A recital is not a list of pieces. It is one long piece made of smaller ones.
Program building is choosing which pieces, in which order, for which audience.
The 45-minute envelope
A standard recital first half is three or four pieces with planned silences, totalling 40–45 minutes. Stopwatch each candidate at performance tempo:
- Loeillet D minor sonata — ~12 minutes.
- Handel HWV 360 — ~13 minutes.
- Van Eyck Doen Daphne (theme + three variations) — ~8 minutes.
- Bach Brandenburg 4 movement — ~5 minutes.
Ordering the program
- Minutes 0–5: alert, settling in.
- Minutes 5–15: peak engagement — put the strongest piece here.
- Minutes 15–25: attention fades unless the music holds it.
- Minutes 25–40: recovery if the program varies; collapse if not.
Use the first piece to settle the room; use the last to send them home with a single memorable gesture.
Key relationships
Same key back to back sounds monochromatic; unrelated keys sound disjointed. The middle path:
- Relative minor / major (G minor → B-flat major) — same signature, contrasting affects.
- Dominant / tonic (D major → G major) — a sense of resolution.
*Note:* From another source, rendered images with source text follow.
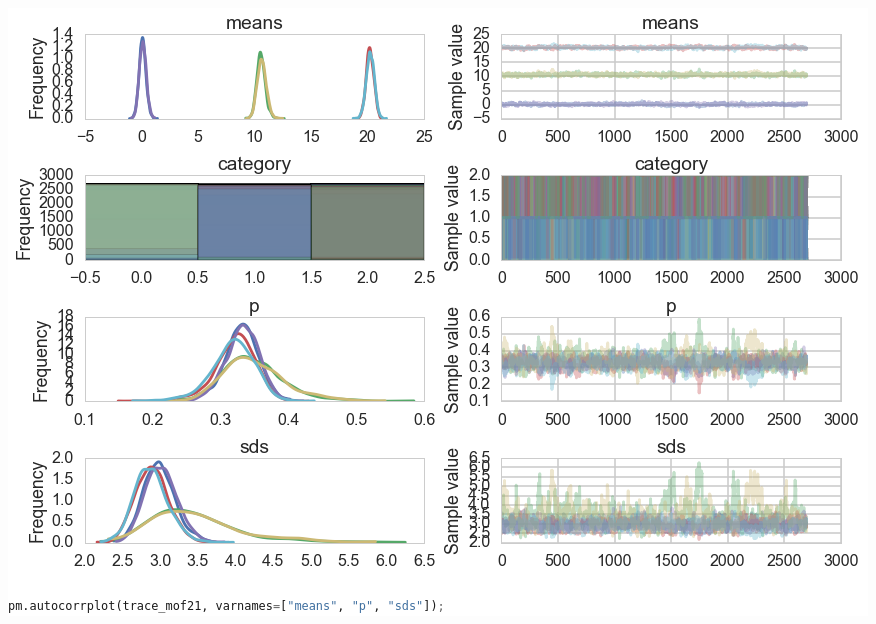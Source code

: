 ![png](mixtures_and_mcmc_files/mixtures_and_mcmc_31_0.png)




```python
pm.autocorrplot(trace_mof21, varnames=["means", "p", "sds"]);
```


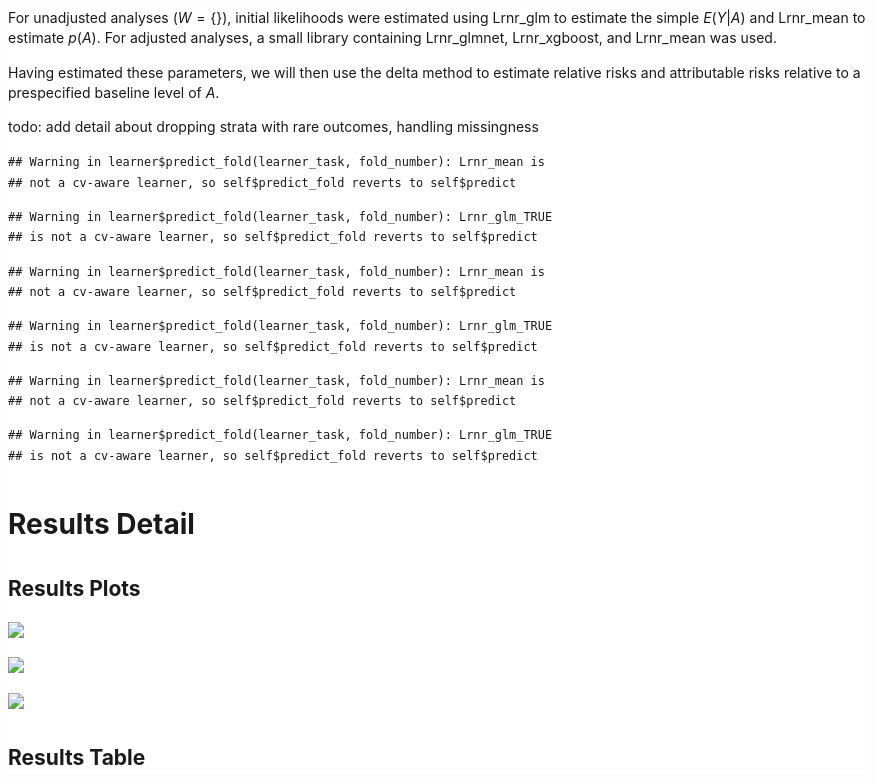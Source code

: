 For unadjusted analyses ($W=\{\}$), initial likelihoods were estimated using Lrnr_glm to estimate the simple $E(Y|A)$ and Lrnr_mean to estimate $p(A)$. For adjusted analyses, a small library containing Lrnr_glmnet, Lrnr_xgboost, and Lrnr_mean was used.

Having estimated these parameters, we will then use the delta method to estimate relative risks and attributable risks relative to a prespecified baseline level of $A$.

todo: add detail about dropping strata with rare outcomes, handling missingness



```
## Warning in learner$predict_fold(learner_task, fold_number): Lrnr_mean is
## not a cv-aware learner, so self$predict_fold reverts to self$predict
```

```
## Warning in learner$predict_fold(learner_task, fold_number): Lrnr_glm_TRUE
## is not a cv-aware learner, so self$predict_fold reverts to self$predict
```

```
## Warning in learner$predict_fold(learner_task, fold_number): Lrnr_mean is
## not a cv-aware learner, so self$predict_fold reverts to self$predict
```

```
## Warning in learner$predict_fold(learner_task, fold_number): Lrnr_glm_TRUE
## is not a cv-aware learner, so self$predict_fold reverts to self$predict
```

```
## Warning in learner$predict_fold(learner_task, fold_number): Lrnr_mean is
## not a cv-aware learner, so self$predict_fold reverts to self$predict
```

```
## Warning in learner$predict_fold(learner_task, fold_number): Lrnr_glm_TRUE
## is not a cv-aware learner, so self$predict_fold reverts to self$predict
```




# Results Detail

## Results Plots
![](/tmp/8c9dc414-5abe-4d5a-9565-d4292a1ff3d8/d25bc3d0-3daa-4ccb-b1eb-3ad166178fcc/REPORT_files/figure-html/plot_tsm-1.png)



![](/tmp/8c9dc414-5abe-4d5a-9565-d4292a1ff3d8/d25bc3d0-3daa-4ccb-b1eb-3ad166178fcc/REPORT_files/figure-html/plot_ate-1.png)



![](/tmp/8c9dc414-5abe-4d5a-9565-d4292a1ff3d8/d25bc3d0-3daa-4ccb-b1eb-3ad166178fcc/REPORT_files/figure-html/plot_par-1.png)

## Results Table

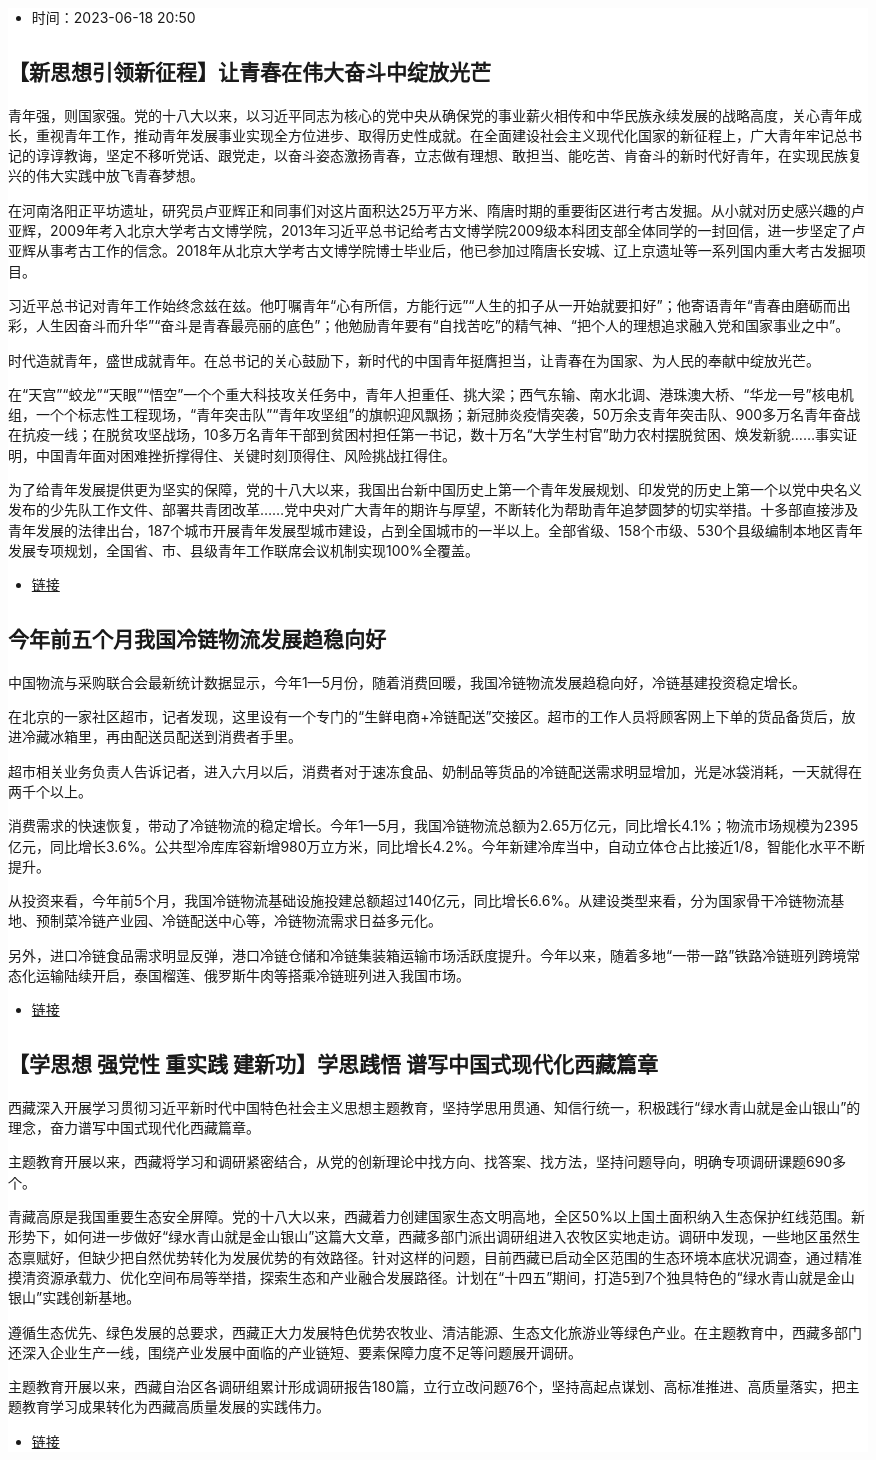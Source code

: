 - 时间：2023-06-18 20:50

## 【新思想引领新征程】让青春在伟大奋斗中绽放光芒

青年强，则国家强。党的十八大以来，以习近平同志为核心的党中央从确保党的事业薪火相传和中华民族永续发展的战略高度，关心青年成长，重视青年工作，推动青年发展事业实现全方位进步、取得历史性成就。在全面建设社会主义现代化国家的新征程上，广大青年牢记总书记的谆谆教诲，坚定不移听党话、跟党走，以奋斗姿态激扬青春，立志做有理想、敢担当、能吃苦、肯奋斗的新时代好青年，在实现民族复兴的伟大实践中放飞青春梦想。

在河南洛阳正平坊遗址，研究员卢亚辉正和同事们对这片面积达25万平方米、隋唐时期的重要街区进行考古发掘。从小就对历史感兴趣的卢亚辉，2009年考入北京大学考古文博学院，2013年习近平总书记给考古文博学院2009级本科团支部全体同学的一封回信，进一步坚定了卢亚辉从事考古工作的信念。2018年从北京大学考古文博学院博士毕业后，他已参加过隋唐长安城、辽上京遗址等一系列国内重大考古发掘项目。

习近平总书记对青年工作始终念兹在兹。他叮嘱青年“心有所信，方能行远”“人生的扣子从一开始就要扣好”；他寄语青年“青春由磨砺而出彩，人生因奋斗而升华”“奋斗是青春最亮丽的底色”；他勉励青年要有“自找苦吃”的精气神、“把个人的理想追求融入党和国家事业之中”。

时代造就青年，盛世成就青年。在总书记的关心鼓励下，新时代的中国青年挺膺担当，让青春在为国家、为人民的奉献中绽放光芒。

在“天宫”“蛟龙”“天眼”“悟空”一个个重大科技攻关任务中，青年人担重任、挑大梁；西气东输、南水北调、港珠澳大桥、“华龙一号”核电机组，一个个标志性工程现场，“青年突击队”“青年攻坚组”的旗帜迎风飘扬；新冠肺炎疫情突袭，50万余支青年突击队、900多万名青年奋战在抗疫一线；在脱贫攻坚战场，10多万名青年干部到贫困村担任第一书记，数十万名“大学生村官”助力农村摆脱贫困、焕发新貌……事实证明，中国青年面对困难挫折撑得住、关键时刻顶得住、风险挑战扛得住。

为了给青年发展提供更为坚实的保障，党的十八大以来，我国出台新中国历史上第一个青年发展规划、印发党的历史上第一个以党中央名义发布的少先队工作文件、部署共青团改革……党中央对广大青年的期许与厚望，不断转化为帮助青年追梦圆梦的切实举措。十多部直接涉及青年发展的法律出台，187个城市开展青年发展型城市建设，占到全国城市的一半以上。全部省级、158个市级、530个县级编制本地区青年发展专项规划，全国省、市、县级青年工作联席会议机制实现100%全覆盖。

- [链接](https://tv.cctv.com/2023/06/18/VIDEEsVQl3VfSdgauRwHll41230618.shtml)

## 今年前五个月我国冷链物流发展趋稳向好

中国物流与采购联合会最新统计数据显示，今年1—5月份，随着消费回暖，我国冷链物流发展趋稳向好，冷链基建投资稳定增长。

在北京的一家社区超市，记者发现，这里设有一个专门的“生鲜电商+冷链配送”交接区。超市的工作人员将顾客网上下单的货品备货后，放进冷藏冰箱里，再由配送员配送到消费者手里。

超市相关业务负责人告诉记者，进入六月以后，消费者对于速冻食品、奶制品等货品的冷链配送需求明显增加，光是冰袋消耗，一天就得在两千个以上。

消费需求的快速恢复，带动了冷链物流的稳定增长。今年1—5月，我国冷链物流总额为2.65万亿元，同比增长4.1%；物流市场规模为2395亿元，同比增长3.6%。公共型冷库库容新增980万立方米，同比增长4.2%。今年新建冷库当中，自动立体仓占比接近1/8，智能化水平不断提升。

从投资来看，今年前5个月，我国冷链物流基础设施投建总额超过140亿元，同比增长6.6%。从建设类型来看，分为国家骨干冷链物流基地、预制菜冷链产业园、冷链配送中心等，冷链物流需求日益多元化。

另外，进口冷链食品需求明显反弹，港口冷链仓储和冷链集装箱运输市场活跃度提升。今年以来，随着多地“一带一路”铁路冷链班列跨境常态化运输陆续开启，泰国榴莲、俄罗斯牛肉等搭乘冷链班列进入我国市场。

- [链接](https://tv.cctv.com/2023/06/18/VIDEWLtoNYLwXMtnoMRSGbLf230618.shtml)

## 【学思想 强党性 重实践 建新功】学思践悟 谱写中国式现代化西藏篇章

西藏深入开展学习贯彻习近平新时代中国特色社会主义思想主题教育，坚持学思用贯通、知信行统一，积极践行“绿水青山就是金山银山”的理念，奋力谱写中国式现代化西藏篇章。

主题教育开展以来，西藏将学习和调研紧密结合，从党的创新理论中找方向、找答案、找方法，坚持问题导向，明确专项调研课题690多个。

青藏高原是我国重要生态安全屏障。党的十八大以来，西藏着力创建国家生态文明高地，全区50%以上国土面积纳入生态保护红线范围。新形势下，如何进一步做好“绿水青山就是金山银山”这篇大文章，西藏多部门派出调研组进入农牧区实地走访。调研中发现，一些地区虽然生态禀赋好，但缺少把自然优势转化为发展优势的有效路径。针对这样的问题，目前西藏已启动全区范围的生态环境本底状况调查，通过精准摸清资源承载力、优化空间布局等举措，探索生态和产业融合发展路径。计划在“十四五”期间，打造5到7个独具特色的“绿水青山就是金山银山”实践创新基地。

遵循生态优先、绿色发展的总要求，西藏正大力发展特色优势农牧业、清洁能源、生态文化旅游业等绿色产业。在主题教育中，西藏多部门还深入企业生产一线，围绕产业发展中面临的产业链短、要素保障力度不足等问题展开调研。

主题教育开展以来，西藏自治区各调研组累计形成调研报告180篇，立行立改问题76个，坚持高起点谋划、高标准推进、高质量落实，把主题教育学习成果转化为西藏高质量发展的实践伟力。

- [链接](https://tv.cctv.com/2023/06/18/VIDEWZXkV1Bp76Uva34YSthP230618.shtml)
- Mediant (C major → A minor) — a colour shift without a tonal break.
- Distant keys (C major → F-sharp minor) — deliberate ruptures, best between halves.
Period contrasts
- One Renaissance work (van Eyck, Playford dance).
- One canonical Baroque sonata (Handel, Telemann).
- One late-Baroque or galant work (Loeillet, Bach).
- Optional: one contemporary work (Linde, Hirose) to close.
Worked example — a 40-minute program
- Van Eyck: Doen Daphne — 8 minutes; settles the room.
- Handel: Sonata in G minor, HWV 360 — 13 minutes; the heart of the program, at peak attention.
- Loeillet of Ghent: Sonata in D minor, Op. 1 No. 1 — 12 minutes; the French counterweight.
- Bach: Brandenburg 4, second movement — 5 minutes; the closing showpiece.
Forty minutes of music plus ~five of between-piece time, with contrast across keys, national styles, and periods.
Practice
Build a program from your repertoire, time each piece at performance tempo, and adjust until the envelope and the attention curve align.
Now play these
The four worked-example pieces are the recommended candidates; otherwise treat any four from your repertoire as a draft.
When you have written a 40–45 minute recital program with timed pieces, ordering that respects the attention curve, and contrast across keys and periods, move on to Lesson 87.